Data for the task START

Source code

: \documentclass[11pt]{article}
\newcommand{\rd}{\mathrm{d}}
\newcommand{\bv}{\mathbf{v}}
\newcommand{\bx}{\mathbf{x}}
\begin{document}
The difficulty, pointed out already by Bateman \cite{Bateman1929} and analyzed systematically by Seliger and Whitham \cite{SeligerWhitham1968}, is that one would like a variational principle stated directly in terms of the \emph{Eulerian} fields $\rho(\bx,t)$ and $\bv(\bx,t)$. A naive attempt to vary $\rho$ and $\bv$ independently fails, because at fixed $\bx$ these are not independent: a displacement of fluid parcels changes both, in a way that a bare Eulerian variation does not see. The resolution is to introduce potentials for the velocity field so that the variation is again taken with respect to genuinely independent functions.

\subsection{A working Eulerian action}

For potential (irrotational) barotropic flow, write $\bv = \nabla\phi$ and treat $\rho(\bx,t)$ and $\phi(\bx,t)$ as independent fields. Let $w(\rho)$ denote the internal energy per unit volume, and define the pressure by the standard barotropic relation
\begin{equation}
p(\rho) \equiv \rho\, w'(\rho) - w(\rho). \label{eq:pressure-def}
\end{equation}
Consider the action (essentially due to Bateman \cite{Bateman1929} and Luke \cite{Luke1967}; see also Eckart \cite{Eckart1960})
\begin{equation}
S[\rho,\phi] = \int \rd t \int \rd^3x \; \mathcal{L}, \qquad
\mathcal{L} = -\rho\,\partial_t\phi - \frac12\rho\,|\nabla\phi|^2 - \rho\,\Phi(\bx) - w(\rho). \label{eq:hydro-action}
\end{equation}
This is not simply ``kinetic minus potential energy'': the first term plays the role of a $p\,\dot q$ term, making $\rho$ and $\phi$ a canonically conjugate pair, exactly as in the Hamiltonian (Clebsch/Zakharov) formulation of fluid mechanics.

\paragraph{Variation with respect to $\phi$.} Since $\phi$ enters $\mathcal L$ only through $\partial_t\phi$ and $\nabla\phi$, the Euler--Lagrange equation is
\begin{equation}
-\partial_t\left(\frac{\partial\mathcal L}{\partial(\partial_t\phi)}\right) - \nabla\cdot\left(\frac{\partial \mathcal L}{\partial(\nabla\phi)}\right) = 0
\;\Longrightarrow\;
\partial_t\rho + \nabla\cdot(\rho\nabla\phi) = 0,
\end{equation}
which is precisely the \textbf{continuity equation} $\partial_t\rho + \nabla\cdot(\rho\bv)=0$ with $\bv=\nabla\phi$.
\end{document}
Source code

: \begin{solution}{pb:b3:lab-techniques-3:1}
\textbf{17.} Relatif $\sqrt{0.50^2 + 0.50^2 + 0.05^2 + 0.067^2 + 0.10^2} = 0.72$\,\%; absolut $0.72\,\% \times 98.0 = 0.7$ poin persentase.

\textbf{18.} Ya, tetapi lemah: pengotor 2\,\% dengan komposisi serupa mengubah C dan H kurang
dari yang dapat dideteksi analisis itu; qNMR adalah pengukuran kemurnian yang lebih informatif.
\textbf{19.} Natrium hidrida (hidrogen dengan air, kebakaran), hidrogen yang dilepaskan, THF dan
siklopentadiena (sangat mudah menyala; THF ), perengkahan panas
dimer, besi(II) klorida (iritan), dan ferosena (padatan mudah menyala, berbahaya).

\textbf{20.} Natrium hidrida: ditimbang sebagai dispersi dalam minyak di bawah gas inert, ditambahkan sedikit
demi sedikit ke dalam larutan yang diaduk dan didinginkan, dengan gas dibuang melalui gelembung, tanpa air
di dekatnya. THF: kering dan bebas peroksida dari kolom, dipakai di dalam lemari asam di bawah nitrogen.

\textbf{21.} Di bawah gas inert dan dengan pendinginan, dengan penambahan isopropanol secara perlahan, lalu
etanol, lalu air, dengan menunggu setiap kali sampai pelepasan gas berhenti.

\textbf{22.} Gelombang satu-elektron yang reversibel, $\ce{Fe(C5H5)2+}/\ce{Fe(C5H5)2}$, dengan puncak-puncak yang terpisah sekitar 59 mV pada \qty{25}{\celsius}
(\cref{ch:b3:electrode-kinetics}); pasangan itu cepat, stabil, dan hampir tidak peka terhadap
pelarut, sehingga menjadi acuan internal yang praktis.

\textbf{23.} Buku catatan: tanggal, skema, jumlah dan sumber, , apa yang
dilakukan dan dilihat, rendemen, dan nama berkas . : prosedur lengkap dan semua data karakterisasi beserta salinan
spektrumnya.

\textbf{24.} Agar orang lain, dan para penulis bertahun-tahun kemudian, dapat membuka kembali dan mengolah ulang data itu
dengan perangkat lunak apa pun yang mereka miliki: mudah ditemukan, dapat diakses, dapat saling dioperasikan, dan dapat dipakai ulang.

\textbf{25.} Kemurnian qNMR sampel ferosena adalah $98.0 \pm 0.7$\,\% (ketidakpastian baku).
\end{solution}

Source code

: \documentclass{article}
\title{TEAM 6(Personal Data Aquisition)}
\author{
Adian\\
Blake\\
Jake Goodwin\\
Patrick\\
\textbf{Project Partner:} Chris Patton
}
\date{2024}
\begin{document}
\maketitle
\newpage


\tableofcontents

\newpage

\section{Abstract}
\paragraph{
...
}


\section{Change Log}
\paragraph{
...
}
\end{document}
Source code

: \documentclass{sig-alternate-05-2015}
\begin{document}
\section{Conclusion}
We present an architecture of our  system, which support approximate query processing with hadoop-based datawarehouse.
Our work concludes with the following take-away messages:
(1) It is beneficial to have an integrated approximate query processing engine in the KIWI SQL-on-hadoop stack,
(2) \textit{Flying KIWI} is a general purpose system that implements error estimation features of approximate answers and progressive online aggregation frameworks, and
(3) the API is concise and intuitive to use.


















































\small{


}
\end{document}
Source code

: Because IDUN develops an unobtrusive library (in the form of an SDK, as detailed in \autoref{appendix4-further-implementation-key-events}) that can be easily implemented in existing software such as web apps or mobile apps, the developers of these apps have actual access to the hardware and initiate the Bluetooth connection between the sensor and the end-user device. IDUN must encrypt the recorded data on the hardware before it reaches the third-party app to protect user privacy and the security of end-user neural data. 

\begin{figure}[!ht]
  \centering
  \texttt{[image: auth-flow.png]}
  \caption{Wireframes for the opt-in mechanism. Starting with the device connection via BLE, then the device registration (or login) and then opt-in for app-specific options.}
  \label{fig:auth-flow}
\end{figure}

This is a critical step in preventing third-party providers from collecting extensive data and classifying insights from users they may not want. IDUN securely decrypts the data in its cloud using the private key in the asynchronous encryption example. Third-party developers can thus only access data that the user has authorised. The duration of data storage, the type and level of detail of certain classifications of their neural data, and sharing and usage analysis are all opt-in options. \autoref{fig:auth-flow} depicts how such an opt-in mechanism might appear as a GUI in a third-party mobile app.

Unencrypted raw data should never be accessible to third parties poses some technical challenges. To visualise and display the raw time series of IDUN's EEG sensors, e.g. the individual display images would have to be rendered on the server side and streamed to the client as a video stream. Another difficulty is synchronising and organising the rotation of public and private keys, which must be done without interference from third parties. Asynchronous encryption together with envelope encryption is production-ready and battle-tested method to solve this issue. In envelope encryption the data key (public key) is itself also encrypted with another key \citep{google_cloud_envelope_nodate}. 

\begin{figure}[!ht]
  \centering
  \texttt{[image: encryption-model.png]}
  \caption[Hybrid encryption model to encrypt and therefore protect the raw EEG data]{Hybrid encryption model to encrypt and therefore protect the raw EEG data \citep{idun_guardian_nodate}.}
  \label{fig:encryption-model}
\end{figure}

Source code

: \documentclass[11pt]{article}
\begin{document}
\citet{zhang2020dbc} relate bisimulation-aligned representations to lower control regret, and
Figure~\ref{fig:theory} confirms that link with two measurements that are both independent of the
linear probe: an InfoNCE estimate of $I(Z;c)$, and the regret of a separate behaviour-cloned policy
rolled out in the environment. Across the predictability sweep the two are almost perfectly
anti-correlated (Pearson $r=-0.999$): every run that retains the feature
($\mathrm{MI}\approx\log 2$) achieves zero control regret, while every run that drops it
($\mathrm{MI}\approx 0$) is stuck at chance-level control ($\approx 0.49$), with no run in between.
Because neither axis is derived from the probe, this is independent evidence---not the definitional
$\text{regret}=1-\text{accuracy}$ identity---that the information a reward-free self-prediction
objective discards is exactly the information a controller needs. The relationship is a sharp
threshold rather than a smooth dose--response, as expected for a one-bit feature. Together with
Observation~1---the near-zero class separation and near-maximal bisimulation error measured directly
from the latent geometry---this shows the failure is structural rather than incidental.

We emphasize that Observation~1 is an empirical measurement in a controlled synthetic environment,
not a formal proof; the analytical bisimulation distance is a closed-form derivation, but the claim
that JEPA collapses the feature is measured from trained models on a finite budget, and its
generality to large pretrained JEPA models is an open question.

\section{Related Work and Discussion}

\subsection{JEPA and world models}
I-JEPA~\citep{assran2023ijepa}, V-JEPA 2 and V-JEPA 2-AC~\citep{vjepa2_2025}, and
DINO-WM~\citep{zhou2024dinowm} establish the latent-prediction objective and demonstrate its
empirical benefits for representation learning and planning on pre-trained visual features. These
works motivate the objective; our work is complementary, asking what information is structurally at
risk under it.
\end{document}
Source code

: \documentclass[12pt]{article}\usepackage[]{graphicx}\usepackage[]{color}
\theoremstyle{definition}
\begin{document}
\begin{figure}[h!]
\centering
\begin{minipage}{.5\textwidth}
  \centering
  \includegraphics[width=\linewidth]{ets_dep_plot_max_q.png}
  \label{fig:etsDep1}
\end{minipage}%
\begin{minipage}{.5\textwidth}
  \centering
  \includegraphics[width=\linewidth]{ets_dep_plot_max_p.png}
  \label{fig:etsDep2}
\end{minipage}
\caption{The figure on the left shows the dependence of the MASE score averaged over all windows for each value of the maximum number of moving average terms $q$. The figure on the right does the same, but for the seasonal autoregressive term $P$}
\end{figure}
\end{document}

Data for the task END

Your task is to show every line of the listing above containing "rather".

Reply.
threshold rather than a smooth dose--response, as expected for a one-bit feature. Together with
from the latent geometry---this shows the failure is structural rather than incidental.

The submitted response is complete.